Game review: Inside is a masterpiece you’ll want to play over and over
The beautifully paced Inside looks like the fully realised work of visionaries, with an aesthetic rigour that leaves big-budget photorealistic spectacles looking dated
Inside
Playdead
5/5 stars
There is a phrase in Danish, det moderne gennembrud, “the modern breakthrough”, that was used in the 1880s to describe the ways Scandinavian writers rebelled against the conventions of their time. The term has also been applied to the paintings of Edvard Munch and the films of Ingmar Bergman.
Though they labour in another time and another medium, the developers at the Copenhagen-based video game studio Playdead deserve to have their work studied in such a light. They, too, are pushing the boundaries of their chosen art form by making creepy, visually expressive games that tap into the dark areas of the collective unconsciousness.

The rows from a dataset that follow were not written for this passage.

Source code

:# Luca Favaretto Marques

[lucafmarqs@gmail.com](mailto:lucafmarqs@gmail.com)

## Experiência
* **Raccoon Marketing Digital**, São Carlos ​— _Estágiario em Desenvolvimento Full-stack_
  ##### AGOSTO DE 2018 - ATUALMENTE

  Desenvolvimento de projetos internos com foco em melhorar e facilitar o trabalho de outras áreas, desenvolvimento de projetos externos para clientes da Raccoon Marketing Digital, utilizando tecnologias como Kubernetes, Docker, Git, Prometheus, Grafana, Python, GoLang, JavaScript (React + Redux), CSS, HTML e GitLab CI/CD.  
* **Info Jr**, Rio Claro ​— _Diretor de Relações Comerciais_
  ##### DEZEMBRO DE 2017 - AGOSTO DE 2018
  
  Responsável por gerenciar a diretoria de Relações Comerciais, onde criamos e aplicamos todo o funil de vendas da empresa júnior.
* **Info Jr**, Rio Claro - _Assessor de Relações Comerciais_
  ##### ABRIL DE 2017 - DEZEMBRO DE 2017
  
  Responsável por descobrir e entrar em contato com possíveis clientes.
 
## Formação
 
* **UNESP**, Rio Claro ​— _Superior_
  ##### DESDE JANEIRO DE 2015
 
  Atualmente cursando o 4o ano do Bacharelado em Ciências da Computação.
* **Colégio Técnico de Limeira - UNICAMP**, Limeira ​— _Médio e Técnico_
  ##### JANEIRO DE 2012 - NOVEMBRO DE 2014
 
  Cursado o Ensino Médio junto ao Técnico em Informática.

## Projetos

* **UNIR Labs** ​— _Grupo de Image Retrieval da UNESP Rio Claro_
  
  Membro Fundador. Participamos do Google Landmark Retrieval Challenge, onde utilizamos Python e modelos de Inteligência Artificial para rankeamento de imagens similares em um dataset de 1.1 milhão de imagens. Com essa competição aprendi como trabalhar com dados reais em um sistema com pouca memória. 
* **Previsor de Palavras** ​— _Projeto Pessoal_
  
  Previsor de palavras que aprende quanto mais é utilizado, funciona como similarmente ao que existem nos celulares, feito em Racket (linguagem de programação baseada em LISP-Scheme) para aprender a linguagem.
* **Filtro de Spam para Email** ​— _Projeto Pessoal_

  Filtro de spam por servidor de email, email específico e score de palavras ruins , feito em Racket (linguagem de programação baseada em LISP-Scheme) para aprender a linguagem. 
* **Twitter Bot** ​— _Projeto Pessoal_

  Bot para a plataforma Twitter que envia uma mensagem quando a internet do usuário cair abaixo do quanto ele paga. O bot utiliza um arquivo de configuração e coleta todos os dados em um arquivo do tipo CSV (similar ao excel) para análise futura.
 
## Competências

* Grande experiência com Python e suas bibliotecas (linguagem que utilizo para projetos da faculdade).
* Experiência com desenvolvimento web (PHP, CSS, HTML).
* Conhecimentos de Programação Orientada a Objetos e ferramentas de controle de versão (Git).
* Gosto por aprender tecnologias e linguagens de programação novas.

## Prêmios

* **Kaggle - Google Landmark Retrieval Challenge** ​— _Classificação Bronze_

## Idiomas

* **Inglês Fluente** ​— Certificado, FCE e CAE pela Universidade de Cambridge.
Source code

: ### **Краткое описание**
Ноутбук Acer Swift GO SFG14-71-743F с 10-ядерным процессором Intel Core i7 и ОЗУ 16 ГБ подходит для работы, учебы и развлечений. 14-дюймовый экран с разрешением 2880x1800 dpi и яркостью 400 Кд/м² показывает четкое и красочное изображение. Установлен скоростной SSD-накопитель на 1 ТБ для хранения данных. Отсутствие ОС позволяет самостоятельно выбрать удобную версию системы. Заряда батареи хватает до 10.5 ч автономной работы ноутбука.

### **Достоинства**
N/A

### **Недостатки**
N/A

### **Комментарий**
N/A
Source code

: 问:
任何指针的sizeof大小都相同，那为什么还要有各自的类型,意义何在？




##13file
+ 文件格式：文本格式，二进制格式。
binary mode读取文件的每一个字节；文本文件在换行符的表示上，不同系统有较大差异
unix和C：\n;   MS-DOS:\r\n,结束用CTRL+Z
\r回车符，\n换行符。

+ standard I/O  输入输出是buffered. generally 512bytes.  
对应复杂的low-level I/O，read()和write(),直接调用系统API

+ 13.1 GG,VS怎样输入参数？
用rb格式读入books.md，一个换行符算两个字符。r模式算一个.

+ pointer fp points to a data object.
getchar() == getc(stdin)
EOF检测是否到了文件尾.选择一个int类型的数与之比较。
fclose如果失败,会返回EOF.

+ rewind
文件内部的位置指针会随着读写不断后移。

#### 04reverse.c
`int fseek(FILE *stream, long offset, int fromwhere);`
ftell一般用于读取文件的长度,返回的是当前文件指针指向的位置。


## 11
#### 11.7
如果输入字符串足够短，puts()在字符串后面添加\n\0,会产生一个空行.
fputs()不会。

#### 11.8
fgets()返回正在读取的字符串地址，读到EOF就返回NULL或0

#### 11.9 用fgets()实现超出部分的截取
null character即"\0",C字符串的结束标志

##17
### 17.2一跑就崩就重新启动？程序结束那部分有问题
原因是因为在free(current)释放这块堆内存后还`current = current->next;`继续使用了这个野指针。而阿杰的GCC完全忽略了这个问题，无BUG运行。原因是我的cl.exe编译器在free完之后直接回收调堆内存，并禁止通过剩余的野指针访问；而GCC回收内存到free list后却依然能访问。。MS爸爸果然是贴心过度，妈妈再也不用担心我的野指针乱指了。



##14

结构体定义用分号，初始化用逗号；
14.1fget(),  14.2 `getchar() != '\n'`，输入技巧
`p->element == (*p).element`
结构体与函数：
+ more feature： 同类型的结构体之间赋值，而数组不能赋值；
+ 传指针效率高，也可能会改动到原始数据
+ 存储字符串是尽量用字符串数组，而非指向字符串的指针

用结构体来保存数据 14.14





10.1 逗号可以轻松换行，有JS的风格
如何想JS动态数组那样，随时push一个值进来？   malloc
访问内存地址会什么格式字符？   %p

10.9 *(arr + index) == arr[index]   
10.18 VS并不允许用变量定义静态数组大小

Playdead makes children’s nightmares for grown-ups. Limbo (2010), the company’s first game, was about a boy who could die in many ways – several impalings stick out in my memory. Unlike so many brightly coloured puzzle platformers, Limbo unfolded in cinema-rich black and white. Its soundtrack was absorbingly minimalistic. At the direction of its brooding atmosphere, I played much of it with the lights out. There is a moment near the start where the young boy, after awakening in a sombre forest, takes a boat across water. The grey-washed scene was of such stark beauty that it brought to mind the work of Danish filmmaker Carl Dreyer.